Exercise objective |
Isolate every line in the data with the string "design" and copy it.

:: Source material ::

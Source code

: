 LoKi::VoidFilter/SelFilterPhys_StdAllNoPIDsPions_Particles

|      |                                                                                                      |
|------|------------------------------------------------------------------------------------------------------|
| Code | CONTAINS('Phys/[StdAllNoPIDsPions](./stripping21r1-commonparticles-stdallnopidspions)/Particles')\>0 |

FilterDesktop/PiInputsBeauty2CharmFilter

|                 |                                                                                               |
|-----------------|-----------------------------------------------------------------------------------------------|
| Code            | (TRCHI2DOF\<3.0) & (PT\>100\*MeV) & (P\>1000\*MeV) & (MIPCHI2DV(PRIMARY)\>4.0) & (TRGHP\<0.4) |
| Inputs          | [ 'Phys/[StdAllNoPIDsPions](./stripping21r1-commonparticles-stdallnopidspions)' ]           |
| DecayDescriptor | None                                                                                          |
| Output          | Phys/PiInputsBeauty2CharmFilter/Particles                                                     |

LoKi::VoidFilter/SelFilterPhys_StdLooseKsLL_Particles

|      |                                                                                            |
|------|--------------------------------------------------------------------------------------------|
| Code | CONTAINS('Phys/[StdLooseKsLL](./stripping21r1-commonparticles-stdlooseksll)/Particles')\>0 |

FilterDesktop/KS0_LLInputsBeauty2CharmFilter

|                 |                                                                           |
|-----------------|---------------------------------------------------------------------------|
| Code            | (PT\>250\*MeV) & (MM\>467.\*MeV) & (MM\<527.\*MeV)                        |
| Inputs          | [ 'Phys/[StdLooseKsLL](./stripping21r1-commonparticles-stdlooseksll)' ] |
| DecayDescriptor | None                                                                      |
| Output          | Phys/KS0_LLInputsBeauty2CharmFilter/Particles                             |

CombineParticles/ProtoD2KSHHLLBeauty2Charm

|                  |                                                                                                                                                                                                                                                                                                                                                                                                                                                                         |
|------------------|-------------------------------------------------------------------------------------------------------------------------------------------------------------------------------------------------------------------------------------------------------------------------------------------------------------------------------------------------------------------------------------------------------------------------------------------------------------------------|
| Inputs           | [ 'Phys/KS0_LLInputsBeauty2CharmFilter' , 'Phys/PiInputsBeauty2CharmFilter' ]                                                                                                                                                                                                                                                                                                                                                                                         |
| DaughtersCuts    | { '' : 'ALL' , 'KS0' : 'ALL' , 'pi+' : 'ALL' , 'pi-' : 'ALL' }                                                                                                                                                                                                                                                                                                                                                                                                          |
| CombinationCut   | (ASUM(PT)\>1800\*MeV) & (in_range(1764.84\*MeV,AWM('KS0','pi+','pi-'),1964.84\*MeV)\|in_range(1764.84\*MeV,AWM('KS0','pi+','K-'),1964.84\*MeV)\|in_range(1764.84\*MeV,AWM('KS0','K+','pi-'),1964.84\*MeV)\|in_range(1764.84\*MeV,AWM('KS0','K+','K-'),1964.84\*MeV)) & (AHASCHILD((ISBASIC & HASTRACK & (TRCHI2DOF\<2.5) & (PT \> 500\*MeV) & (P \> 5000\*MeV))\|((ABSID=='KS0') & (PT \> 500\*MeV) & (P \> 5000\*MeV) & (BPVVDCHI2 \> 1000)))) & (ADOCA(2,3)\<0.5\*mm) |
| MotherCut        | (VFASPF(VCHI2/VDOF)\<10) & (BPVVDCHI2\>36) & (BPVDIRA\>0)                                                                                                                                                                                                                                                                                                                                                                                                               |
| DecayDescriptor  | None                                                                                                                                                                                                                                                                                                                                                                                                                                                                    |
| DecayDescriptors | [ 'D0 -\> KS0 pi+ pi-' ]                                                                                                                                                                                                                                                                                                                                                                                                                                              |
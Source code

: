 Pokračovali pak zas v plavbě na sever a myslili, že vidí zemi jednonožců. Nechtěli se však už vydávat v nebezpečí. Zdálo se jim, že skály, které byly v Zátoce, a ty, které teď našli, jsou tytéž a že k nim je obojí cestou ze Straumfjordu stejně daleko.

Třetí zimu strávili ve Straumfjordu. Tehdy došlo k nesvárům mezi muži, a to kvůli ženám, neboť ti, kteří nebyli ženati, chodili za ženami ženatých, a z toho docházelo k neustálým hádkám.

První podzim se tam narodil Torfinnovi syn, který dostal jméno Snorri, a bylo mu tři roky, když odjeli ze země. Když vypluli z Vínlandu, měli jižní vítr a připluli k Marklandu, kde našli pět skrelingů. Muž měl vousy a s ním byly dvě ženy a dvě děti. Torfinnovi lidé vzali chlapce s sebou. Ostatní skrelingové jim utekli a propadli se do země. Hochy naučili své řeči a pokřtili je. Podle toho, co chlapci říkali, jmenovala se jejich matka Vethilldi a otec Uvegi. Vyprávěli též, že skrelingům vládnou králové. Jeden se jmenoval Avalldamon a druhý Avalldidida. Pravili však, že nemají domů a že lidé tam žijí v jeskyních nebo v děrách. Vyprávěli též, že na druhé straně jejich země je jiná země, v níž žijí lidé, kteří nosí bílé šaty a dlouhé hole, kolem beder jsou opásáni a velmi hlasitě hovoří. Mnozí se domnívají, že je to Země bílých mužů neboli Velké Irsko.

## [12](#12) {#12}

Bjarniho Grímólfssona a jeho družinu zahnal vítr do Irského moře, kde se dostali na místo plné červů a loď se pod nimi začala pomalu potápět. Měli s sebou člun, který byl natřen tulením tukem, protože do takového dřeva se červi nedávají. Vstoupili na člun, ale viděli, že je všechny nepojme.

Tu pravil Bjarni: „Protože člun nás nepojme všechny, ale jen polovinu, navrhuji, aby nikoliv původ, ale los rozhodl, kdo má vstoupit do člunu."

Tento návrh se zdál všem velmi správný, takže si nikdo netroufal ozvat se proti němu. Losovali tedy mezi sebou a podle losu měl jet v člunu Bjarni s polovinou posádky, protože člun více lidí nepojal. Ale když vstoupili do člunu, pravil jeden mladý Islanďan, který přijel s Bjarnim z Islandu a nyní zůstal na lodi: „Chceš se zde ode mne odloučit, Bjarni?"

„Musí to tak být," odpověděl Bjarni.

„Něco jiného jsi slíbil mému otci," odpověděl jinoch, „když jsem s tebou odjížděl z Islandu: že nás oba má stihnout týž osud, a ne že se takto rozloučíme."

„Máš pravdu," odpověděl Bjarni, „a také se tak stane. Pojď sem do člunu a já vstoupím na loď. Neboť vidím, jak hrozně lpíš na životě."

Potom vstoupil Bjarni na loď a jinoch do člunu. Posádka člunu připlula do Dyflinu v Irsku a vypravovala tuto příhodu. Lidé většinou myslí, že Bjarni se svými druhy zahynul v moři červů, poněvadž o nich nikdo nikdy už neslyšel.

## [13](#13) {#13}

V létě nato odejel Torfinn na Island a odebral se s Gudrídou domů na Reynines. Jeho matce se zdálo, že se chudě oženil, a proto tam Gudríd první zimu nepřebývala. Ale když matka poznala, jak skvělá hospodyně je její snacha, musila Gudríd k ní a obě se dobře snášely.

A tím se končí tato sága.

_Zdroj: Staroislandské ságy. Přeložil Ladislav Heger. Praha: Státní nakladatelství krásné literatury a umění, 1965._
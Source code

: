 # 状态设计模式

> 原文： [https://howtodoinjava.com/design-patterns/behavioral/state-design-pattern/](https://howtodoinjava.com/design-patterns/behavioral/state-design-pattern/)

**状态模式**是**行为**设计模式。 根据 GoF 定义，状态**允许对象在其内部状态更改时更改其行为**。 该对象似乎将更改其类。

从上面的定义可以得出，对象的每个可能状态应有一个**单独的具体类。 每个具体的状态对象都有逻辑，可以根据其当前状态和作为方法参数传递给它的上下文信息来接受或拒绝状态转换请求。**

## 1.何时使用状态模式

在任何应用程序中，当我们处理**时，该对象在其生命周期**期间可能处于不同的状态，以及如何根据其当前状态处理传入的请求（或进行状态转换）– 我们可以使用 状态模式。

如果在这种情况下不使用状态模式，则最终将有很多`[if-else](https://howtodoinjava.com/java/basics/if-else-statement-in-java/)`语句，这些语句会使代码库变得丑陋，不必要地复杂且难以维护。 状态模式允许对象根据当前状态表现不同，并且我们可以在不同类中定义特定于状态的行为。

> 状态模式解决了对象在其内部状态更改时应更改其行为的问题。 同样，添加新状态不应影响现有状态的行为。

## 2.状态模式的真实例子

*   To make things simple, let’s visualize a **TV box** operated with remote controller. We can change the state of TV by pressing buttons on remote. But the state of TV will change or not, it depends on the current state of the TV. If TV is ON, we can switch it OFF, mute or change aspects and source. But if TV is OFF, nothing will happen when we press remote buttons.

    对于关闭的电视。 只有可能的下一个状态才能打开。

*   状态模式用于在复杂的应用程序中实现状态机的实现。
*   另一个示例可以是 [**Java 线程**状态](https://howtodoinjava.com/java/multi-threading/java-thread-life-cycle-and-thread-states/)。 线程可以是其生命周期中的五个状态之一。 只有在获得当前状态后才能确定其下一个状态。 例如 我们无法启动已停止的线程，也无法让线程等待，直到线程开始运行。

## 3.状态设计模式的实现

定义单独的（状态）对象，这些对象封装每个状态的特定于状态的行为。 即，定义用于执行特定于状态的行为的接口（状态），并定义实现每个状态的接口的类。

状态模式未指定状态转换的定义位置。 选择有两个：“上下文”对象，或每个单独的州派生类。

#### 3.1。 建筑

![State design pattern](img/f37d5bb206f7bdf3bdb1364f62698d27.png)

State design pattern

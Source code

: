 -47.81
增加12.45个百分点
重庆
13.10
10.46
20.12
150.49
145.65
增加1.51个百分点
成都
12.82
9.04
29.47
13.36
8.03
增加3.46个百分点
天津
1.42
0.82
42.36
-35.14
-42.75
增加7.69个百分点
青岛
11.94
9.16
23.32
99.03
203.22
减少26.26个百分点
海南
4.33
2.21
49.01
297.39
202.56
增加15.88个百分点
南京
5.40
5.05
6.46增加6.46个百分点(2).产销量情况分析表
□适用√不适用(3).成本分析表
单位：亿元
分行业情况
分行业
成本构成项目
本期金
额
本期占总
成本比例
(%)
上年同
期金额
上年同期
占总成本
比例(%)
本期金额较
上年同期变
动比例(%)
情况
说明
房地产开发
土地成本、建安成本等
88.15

:::

Written response |
> 原文： [https://howtodoinjava.com/design-patterns/behavioral/state-design-pattern/](https://howtodoinjava.com/design-patterns/behavioral/state-design-pattern/)
![State design pattern](img/f37d5bb206f7bdf3bdb1364f62698d27.png)
State design pattern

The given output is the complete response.